BYD lanza su robot humanoide en agosto: más que coches

BYD acaba de confirmar lo que muchos sospechábamos: su ambición va mucho más allá de fabricar coches eléctricos. La compañía china presenta este agosto de 2026 su primer robot humanoide, marcando un hito que redefine por completo su estrategia tecnológica y empresarial.
La presentación oficial tendrá lugar en Shenzhen el próximo 15 de agosto, donde BYD mostrará al mundo cómo su experiencia en baterías, motores eléctricos y sistemas de control puede revolucionar la robótica industrial y doméstica.
La tecnología Blade Battery llega a la robótica
El robot humanoide de BYD incorporará una versión adaptada de su famosa tecnología Blade Battery, la misma que ha revolucionado la autonomía y seguridad de sus vehículos eléctricos. Esta batería de fosfato de hierro y litio (LFP) proporcionará al robot una autonomía de hasta 8 horas de funcionamiento continuo.
Según fuentes internas de BYD, el robot medirá 1,75 metros de altura y pesará aproximadamente 65 kilogramos. Su sistema de propulsión se basa en 28 motores eléctricos de alta precisión, una evolución directa de los motores que equipan los modelos Tang EV y Han EV.
La capacidad de carga será de hasta 20 kilogramos por brazo, mientras que su velocidad de desplazamiento alcanzará los 5 km/h en modo normal y hasta 12 km/h en modo rápido.
Diversificación estratégica: del coche a la automatización
Esta incursión en la robótica no es casual. BYD lleva dos años desarrollando secretamente esta tecnología en sus laboratorios de Shenzhen, aprovechando el conocimiento adquirido en la fabricación de vehículos eléctricos y sistemas de energía renovable.

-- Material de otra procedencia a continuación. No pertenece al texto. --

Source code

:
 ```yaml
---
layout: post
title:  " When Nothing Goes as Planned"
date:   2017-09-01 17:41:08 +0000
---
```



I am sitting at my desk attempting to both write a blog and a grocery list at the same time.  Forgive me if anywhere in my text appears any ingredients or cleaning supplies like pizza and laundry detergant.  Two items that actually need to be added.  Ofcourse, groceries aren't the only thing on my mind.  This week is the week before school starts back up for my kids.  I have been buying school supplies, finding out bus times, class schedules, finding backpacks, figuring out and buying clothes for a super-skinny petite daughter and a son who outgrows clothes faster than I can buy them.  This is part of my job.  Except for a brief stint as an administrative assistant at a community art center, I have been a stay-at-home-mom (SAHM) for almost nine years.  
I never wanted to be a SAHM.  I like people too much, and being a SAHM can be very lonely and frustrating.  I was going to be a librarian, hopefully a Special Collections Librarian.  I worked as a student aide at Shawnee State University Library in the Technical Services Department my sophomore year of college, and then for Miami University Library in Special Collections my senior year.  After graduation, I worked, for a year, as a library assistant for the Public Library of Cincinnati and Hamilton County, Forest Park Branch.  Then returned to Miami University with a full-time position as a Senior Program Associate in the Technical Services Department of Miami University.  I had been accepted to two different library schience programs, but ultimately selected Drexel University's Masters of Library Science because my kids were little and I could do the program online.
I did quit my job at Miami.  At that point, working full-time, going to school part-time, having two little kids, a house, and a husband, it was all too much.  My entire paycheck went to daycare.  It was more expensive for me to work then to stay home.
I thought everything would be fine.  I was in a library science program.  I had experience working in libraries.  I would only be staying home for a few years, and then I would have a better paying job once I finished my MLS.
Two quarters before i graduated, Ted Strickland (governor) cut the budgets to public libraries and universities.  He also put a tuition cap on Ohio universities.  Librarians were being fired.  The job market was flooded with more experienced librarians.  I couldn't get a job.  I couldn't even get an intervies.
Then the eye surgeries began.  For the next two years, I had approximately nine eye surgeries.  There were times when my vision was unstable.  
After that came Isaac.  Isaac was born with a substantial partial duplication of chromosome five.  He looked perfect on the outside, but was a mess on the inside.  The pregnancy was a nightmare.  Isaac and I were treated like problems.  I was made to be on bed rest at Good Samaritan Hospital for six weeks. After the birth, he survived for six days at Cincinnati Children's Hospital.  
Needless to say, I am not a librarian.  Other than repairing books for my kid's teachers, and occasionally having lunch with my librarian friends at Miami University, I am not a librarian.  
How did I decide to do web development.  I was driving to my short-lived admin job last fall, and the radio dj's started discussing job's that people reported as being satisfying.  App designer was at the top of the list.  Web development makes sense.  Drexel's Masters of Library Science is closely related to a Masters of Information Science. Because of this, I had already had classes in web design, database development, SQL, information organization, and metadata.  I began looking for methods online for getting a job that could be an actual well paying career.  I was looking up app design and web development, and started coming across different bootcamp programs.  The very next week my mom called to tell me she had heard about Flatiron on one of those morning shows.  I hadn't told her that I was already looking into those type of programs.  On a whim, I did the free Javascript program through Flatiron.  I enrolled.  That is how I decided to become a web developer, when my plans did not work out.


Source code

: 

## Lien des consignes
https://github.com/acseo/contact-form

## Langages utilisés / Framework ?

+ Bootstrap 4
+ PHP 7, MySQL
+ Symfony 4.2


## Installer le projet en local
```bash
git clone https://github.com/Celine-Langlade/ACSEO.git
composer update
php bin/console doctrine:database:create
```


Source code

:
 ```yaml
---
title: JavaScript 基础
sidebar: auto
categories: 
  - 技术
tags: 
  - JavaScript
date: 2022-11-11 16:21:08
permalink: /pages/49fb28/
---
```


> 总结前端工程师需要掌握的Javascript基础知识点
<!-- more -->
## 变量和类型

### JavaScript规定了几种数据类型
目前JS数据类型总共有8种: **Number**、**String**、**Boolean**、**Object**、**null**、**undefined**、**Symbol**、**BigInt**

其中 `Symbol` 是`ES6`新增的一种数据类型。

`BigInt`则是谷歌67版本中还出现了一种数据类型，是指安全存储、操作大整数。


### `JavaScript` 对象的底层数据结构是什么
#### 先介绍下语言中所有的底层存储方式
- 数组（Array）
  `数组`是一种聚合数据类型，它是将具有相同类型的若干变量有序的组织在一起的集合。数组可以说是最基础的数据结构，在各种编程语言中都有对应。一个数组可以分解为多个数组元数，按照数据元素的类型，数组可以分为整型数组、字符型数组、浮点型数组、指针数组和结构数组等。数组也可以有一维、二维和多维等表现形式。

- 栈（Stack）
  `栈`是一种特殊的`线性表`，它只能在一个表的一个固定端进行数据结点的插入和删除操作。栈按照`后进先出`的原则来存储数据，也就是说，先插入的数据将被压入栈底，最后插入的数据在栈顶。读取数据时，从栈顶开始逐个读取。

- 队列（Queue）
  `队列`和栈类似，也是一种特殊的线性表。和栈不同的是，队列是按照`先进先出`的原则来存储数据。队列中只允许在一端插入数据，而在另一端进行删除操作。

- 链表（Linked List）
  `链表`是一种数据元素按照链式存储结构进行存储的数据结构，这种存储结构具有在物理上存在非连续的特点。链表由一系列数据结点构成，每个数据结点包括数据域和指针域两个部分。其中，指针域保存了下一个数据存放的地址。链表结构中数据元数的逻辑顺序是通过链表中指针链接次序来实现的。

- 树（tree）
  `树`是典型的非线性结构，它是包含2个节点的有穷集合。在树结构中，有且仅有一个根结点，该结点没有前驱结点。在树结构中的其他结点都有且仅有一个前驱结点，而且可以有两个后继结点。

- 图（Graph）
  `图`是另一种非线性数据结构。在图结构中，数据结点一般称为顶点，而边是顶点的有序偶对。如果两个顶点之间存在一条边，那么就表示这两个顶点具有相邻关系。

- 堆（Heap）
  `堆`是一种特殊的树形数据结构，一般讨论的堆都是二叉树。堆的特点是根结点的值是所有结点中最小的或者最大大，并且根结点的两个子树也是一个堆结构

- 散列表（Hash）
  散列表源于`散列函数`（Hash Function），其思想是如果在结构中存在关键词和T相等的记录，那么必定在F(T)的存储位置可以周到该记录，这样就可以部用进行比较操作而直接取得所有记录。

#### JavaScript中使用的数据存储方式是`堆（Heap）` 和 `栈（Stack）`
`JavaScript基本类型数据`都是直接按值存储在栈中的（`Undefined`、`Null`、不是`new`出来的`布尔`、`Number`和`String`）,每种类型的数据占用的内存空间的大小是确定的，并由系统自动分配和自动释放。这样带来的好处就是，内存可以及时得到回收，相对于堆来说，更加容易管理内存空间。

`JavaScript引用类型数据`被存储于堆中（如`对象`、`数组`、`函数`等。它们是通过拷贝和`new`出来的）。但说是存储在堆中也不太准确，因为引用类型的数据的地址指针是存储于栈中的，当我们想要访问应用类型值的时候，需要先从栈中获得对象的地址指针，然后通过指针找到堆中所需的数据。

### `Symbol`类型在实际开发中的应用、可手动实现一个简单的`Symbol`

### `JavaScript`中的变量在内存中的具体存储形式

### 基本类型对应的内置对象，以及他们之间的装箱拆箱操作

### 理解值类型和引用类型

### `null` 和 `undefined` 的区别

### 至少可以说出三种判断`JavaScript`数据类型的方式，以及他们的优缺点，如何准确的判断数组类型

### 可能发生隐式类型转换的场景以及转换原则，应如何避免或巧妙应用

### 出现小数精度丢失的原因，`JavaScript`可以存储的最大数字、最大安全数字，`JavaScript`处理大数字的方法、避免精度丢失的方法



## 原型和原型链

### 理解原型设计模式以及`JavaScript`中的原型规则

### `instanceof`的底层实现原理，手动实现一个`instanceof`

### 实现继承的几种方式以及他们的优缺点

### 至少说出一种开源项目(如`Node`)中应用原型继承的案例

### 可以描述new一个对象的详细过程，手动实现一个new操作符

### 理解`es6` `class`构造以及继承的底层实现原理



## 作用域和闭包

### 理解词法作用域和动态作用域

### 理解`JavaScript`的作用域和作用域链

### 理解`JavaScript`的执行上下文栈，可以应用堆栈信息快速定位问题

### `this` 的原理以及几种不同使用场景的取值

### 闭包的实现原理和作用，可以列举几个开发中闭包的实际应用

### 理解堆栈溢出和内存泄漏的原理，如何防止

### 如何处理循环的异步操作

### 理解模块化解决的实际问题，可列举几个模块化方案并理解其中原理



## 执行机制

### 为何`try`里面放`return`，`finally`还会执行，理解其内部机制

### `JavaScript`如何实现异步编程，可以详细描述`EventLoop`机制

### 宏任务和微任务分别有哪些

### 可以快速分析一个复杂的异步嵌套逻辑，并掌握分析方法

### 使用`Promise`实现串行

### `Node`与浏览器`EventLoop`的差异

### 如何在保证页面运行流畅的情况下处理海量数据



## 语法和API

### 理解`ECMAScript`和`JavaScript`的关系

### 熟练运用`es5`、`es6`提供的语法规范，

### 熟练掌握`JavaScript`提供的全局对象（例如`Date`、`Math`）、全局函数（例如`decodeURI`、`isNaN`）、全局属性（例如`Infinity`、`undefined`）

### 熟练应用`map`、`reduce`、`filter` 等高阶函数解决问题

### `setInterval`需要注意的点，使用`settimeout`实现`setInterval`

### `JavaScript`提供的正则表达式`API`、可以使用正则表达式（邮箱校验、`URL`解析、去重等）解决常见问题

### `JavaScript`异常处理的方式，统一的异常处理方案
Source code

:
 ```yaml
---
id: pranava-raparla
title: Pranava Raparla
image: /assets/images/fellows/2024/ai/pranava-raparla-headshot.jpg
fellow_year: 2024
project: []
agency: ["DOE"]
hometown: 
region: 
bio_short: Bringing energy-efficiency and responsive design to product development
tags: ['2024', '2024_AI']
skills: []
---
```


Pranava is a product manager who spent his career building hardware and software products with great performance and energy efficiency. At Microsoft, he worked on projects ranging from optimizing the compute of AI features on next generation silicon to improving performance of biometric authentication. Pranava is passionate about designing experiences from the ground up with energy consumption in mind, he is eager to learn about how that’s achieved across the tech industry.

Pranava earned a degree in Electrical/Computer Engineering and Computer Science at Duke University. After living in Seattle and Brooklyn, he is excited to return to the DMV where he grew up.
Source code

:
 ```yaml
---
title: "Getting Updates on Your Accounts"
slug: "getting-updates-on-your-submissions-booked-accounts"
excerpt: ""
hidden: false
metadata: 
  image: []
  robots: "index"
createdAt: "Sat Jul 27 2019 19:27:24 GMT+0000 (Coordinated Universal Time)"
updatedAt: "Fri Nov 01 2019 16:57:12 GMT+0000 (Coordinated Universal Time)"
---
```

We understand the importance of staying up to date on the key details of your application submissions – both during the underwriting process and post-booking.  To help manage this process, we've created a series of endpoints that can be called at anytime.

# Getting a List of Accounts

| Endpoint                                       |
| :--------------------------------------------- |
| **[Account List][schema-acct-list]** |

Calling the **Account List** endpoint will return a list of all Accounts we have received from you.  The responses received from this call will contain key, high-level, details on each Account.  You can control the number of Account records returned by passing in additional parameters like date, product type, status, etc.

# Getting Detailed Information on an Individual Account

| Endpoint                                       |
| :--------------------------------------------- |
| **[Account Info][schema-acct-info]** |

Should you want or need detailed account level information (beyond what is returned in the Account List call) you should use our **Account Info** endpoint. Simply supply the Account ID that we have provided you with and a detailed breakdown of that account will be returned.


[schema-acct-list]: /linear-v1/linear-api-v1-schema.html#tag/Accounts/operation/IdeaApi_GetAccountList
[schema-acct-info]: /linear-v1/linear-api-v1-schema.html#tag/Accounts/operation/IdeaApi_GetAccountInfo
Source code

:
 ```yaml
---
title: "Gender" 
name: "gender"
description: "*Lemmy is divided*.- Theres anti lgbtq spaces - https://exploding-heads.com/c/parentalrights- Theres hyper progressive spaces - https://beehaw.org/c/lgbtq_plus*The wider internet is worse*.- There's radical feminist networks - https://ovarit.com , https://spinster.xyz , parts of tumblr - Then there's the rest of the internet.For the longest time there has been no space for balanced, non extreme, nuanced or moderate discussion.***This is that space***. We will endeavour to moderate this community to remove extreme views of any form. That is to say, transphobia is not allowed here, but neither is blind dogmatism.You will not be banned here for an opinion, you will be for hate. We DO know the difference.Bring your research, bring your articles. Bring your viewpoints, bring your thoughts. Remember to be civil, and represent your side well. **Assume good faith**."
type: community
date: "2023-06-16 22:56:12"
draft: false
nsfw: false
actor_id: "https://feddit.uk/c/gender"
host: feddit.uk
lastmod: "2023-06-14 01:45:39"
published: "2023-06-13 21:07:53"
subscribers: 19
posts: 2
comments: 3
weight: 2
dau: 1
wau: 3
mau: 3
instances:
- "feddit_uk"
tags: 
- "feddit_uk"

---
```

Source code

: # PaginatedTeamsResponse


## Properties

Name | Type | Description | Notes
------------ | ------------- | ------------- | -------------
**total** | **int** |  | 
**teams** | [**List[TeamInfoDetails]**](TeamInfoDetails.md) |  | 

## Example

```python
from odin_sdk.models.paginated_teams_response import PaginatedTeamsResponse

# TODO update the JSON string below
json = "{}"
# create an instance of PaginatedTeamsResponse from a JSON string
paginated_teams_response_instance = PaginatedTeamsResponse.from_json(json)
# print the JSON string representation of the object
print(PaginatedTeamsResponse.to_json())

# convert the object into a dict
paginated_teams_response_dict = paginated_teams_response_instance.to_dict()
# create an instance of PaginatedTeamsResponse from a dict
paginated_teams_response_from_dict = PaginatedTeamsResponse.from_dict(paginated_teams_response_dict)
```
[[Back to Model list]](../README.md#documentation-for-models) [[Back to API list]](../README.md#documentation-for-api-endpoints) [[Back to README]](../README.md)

Wang Chuanfu, CEO de BYD, ha declarado que «la transición energética no se limita al transporte, sino que abarca toda la automatización industrial». La compañía planea utilizar estos robots inicialmente en sus propias fábricas de automóviles, optimizando la producción del BYD Seal y otros modelos destinados al mercado europeo.
El robot incorporará inteligencia artificial desarrollada conjuntamente con Baidu, permitiendo reconocimiento de voz en múltiples idiomas, incluido el español, y capacidades de aprendizaje automático para tareas complejas de manufactura.
Impacto en el mercado europeo y español
Aunque inicialmente el robot humanoide se comercializará en China a partir del cuarto trimestre de 2026, BYD ya estudia su introducción en Europa para 2027. La compañía está explorando aplicaciones en sectores como la logística, manufactura y asistencia sanitaria.
En España, donde BYD ha establecido una sólida red de concesionarios para sus vehículos eléctricos, la marca podría encontrar oportunidades en el sector industrial catalán y la automatización de almacenes en Madrid y Barcelona.
El precio estimado para el mercado europeo rondará los 80.000 euros por unidad, posicionándose como una alternativa competitiva a los robots industriales tradicionales de ABB o KUKA.
La nueva BYD: tecnología integral, no solo coches
Este movimiento estratégico demuestra que BYD ha evolucionado desde fabricante de automóviles hasta convertirse en un conglomerado tecnológico integral. La compañía ya fabrica baterías para almacenamiento energético, paneles solares y sistemas de transporte público (autobuses eléctricos y monorraíles).
La presentación de agosto incluirá demostraciones del robot en tareas de soldadura, pintura y ensamblaje de componentes, las mismas operaciones que realiza diariamente en la producción de sus vehículos eléctricos.
Con esta diversificación, BYD se posiciona para competir directamente con Tesla (que desarrolla su propio robot Optimus) y otras tecnológicas chinas como Xiaomi, que también ha anunciado proyectos robóticos similares.
La pregunta ahora es si esta apuesta por la robótica fortalecerá la posición de BYD en Europa o si, por el contrario, dispersará recursos que podrían destinarse a mejorar la competitividad de sus coches eléctricos frente a Tesla y los fabricantes europeos. Lo que está claro es que BYD ya no es solo una marca de automóviles: es una revolución tecnológica integral.